- **Data provided**
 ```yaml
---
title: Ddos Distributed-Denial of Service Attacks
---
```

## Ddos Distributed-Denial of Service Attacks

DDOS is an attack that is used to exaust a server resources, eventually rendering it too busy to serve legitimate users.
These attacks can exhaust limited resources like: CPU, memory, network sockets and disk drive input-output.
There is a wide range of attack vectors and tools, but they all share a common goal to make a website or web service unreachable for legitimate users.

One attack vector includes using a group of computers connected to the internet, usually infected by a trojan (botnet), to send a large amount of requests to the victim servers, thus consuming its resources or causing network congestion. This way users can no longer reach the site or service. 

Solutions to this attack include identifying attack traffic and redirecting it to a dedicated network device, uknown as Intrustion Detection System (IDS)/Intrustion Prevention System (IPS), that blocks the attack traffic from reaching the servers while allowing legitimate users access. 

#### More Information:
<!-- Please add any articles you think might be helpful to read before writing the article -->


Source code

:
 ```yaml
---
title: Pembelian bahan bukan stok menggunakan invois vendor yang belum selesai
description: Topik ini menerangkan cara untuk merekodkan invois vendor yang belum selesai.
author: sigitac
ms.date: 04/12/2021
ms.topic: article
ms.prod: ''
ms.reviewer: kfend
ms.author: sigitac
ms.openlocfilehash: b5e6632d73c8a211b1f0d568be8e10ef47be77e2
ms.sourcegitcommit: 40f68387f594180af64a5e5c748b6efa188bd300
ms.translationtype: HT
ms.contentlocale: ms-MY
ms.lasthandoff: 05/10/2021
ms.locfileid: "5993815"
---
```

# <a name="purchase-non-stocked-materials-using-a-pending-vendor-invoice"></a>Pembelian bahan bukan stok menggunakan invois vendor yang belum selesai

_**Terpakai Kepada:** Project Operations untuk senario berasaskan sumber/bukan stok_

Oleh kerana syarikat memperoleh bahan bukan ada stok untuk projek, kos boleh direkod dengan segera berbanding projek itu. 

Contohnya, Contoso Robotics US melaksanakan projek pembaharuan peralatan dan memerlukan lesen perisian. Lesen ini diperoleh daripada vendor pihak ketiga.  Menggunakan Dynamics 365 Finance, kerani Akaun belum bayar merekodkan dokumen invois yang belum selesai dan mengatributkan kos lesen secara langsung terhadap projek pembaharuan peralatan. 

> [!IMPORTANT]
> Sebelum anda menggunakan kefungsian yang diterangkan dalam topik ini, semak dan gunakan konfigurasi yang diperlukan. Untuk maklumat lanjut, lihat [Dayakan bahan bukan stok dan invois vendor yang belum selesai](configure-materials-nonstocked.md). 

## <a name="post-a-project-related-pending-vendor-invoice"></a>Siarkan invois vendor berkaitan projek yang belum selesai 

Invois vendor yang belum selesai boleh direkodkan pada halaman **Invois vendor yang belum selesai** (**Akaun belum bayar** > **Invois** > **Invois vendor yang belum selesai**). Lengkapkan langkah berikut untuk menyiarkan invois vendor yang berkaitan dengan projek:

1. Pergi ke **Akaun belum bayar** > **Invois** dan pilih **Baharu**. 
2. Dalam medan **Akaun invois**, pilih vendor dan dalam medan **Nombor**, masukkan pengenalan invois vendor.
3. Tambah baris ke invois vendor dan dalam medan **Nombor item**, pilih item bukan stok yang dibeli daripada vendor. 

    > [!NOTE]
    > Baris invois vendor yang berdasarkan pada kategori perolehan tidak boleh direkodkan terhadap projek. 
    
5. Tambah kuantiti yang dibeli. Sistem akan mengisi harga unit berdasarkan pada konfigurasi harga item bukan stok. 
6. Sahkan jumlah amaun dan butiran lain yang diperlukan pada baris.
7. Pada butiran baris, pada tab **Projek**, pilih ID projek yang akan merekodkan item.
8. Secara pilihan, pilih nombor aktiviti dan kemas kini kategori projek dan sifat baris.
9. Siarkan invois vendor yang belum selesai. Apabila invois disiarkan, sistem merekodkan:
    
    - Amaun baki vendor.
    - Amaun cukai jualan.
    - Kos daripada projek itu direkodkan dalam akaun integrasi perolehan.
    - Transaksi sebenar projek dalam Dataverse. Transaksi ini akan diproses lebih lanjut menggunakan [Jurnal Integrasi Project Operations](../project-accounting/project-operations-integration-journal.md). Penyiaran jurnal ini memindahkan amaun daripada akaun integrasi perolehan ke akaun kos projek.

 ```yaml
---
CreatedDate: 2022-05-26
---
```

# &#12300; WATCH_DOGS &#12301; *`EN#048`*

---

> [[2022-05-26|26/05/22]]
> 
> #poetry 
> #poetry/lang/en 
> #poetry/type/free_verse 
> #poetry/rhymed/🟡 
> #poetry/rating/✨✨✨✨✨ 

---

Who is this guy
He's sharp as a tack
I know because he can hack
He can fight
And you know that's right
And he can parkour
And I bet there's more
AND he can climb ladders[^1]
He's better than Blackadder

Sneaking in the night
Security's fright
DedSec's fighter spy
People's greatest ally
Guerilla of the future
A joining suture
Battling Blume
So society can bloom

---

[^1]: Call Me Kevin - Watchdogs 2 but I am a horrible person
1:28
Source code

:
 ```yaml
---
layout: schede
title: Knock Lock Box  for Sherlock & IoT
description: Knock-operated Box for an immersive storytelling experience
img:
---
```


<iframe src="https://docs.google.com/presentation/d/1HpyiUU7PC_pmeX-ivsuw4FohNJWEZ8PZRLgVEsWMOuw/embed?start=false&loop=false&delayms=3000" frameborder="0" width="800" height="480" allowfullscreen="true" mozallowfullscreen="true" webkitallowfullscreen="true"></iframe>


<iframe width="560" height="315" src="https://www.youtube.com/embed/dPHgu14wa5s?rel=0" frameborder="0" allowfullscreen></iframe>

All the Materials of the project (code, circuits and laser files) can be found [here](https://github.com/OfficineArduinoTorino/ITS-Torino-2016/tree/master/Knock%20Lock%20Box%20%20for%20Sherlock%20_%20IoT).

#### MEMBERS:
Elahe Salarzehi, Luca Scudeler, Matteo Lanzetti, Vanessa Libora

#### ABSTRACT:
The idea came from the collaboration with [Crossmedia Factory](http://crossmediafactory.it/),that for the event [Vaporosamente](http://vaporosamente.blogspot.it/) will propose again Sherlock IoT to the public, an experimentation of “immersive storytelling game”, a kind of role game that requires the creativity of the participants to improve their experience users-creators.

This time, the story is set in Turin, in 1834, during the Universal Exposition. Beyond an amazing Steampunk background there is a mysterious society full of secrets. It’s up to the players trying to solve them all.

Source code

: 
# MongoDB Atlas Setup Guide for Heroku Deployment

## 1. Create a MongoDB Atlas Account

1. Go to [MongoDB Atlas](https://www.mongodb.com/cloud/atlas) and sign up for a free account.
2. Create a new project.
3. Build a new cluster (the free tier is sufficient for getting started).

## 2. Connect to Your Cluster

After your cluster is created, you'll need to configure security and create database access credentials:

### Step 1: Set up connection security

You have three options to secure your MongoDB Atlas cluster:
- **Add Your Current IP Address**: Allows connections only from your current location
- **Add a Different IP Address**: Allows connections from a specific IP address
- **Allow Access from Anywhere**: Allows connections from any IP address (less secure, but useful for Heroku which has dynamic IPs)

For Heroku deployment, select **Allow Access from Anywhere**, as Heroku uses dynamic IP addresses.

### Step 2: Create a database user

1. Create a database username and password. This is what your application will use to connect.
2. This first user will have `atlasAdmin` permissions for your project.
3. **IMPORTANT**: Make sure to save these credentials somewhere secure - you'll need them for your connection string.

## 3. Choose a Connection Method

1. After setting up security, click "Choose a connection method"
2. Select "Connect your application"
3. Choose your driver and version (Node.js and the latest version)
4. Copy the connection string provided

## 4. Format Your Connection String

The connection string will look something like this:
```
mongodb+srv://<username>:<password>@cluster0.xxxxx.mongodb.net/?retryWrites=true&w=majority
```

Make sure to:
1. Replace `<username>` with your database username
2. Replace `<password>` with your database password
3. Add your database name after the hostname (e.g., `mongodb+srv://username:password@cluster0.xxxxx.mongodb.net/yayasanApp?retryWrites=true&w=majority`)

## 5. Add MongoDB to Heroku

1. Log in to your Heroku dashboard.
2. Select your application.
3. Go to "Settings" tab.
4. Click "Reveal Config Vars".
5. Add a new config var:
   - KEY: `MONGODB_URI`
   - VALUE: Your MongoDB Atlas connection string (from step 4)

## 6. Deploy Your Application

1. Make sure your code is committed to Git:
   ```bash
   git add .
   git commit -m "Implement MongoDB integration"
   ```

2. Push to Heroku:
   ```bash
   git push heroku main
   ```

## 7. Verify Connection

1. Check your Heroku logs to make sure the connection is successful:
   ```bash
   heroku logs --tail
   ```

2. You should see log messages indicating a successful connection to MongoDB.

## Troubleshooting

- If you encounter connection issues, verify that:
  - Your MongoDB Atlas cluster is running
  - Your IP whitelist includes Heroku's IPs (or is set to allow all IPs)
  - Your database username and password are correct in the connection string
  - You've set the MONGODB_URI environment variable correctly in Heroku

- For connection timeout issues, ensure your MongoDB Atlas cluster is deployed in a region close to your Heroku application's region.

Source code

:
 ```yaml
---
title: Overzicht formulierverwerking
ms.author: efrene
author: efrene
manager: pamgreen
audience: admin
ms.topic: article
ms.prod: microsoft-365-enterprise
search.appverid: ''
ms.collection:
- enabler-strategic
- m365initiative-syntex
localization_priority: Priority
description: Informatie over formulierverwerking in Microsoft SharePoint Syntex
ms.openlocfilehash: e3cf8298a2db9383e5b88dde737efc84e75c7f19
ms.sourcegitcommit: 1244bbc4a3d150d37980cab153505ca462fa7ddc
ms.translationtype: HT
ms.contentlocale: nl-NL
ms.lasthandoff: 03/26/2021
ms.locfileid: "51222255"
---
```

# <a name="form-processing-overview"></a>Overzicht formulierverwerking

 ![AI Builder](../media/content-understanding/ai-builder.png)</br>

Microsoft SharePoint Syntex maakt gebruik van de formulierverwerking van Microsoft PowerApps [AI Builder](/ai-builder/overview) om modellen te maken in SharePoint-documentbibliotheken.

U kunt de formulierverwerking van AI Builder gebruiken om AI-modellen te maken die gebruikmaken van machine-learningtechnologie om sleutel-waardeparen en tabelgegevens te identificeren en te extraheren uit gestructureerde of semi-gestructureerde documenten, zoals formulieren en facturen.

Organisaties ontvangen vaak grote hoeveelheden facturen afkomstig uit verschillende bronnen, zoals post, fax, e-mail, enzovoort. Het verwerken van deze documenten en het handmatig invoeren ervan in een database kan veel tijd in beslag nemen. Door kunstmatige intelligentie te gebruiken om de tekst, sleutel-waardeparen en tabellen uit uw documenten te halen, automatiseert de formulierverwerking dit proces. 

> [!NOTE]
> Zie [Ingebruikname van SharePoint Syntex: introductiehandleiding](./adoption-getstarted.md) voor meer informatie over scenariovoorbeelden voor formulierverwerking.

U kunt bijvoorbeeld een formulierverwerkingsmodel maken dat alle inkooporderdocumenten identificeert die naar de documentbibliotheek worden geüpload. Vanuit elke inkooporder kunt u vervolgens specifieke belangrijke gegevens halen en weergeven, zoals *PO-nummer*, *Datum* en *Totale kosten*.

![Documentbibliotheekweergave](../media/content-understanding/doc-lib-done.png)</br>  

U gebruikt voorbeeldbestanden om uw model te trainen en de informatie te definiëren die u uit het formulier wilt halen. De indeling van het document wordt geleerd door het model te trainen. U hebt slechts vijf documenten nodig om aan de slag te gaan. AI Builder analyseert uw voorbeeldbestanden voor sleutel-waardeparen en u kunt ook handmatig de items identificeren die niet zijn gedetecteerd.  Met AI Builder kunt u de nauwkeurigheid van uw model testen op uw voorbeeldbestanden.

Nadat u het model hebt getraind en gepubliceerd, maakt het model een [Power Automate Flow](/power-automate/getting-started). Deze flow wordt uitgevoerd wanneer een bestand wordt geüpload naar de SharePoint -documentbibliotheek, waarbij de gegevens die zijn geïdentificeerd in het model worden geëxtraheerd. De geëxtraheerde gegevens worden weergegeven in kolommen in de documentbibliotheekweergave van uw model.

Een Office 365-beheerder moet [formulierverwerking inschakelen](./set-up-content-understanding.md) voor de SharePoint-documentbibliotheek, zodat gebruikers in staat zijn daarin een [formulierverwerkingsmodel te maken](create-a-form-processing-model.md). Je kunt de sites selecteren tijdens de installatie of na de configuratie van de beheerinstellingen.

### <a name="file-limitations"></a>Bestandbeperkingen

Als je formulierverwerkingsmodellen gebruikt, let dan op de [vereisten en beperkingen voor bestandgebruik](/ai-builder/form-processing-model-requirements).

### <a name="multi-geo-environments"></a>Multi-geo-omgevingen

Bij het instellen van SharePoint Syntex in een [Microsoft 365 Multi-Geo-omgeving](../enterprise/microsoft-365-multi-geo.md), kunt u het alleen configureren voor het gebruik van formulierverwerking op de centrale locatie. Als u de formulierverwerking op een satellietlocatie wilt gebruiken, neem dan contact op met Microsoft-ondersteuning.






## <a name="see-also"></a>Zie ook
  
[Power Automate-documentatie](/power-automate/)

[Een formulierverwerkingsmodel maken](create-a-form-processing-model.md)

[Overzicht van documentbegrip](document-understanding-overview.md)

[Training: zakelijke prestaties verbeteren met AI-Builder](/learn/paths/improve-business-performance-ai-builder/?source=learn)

- **Exercise prompt**
Can you write out the lines above, from the first one through the one containing "berasaskan sumber/bukan stok_", exactly as they appear and nothing more?

- **Exercise result**
 ```yaml
---
title: Ddos Distributed-Denial of Service Attacks
---
```

## Ddos Distributed-Denial of Service Attacks

DDOS is an attack that is used to exaust a server resources, eventually rendering it too busy to serve legitimate users.
These attacks can exhaust limited resources like: CPU, memory, network sockets and disk drive input-output.
There is a wide range of attack vectors and tools, but they all share a common goal to make a website or web service unreachable for legitimate users.

One attack vector includes using a group of computers connected to the internet, usually infected by a trojan (botnet), to send a large amount of requests to the victim servers, thus consuming its resources or causing network congestion. This way users can no longer reach the site or service. 

Solutions to this attack include identifying attack traffic and redirecting it to a dedicated network device, uknown as Intrustion Detection System (IDS)/Intrustion Prevention System (IPS), that blocks the attack traffic from reaching the servers while allowing legitimate users access. 

#### More Information:
<!-- Please add any articles you think might be helpful to read before writing the article -->


Source code

:
 ```yaml
---
title: Pembelian bahan bukan stok menggunakan invois vendor yang belum selesai
description: Topik ini menerangkan cara untuk merekodkan invois vendor yang belum selesai.
author: sigitac
ms.date: 04/12/2021
ms.topic: article
ms.prod: ''
ms.reviewer: kfend
ms.author: sigitac
ms.openlocfilehash: b5e6632d73c8a211b1f0d568be8e10ef47be77e2
ms.sourcegitcommit: 40f68387f594180af64a5e5c748b6efa188bd300
ms.translationtype: HT
ms.contentlocale: ms-MY
ms.lasthandoff: 05/10/2021
ms.locfileid: "5993815"
---
```

# <a name="purchase-non-stocked-materials-using-a-pending-vendor-invoice"></a>Pembelian bahan bukan stok menggunakan invois vendor yang belum selesai

_**Terpakai Kepada:** Project Operations untuk senario berasaskan sumber/bukan stok_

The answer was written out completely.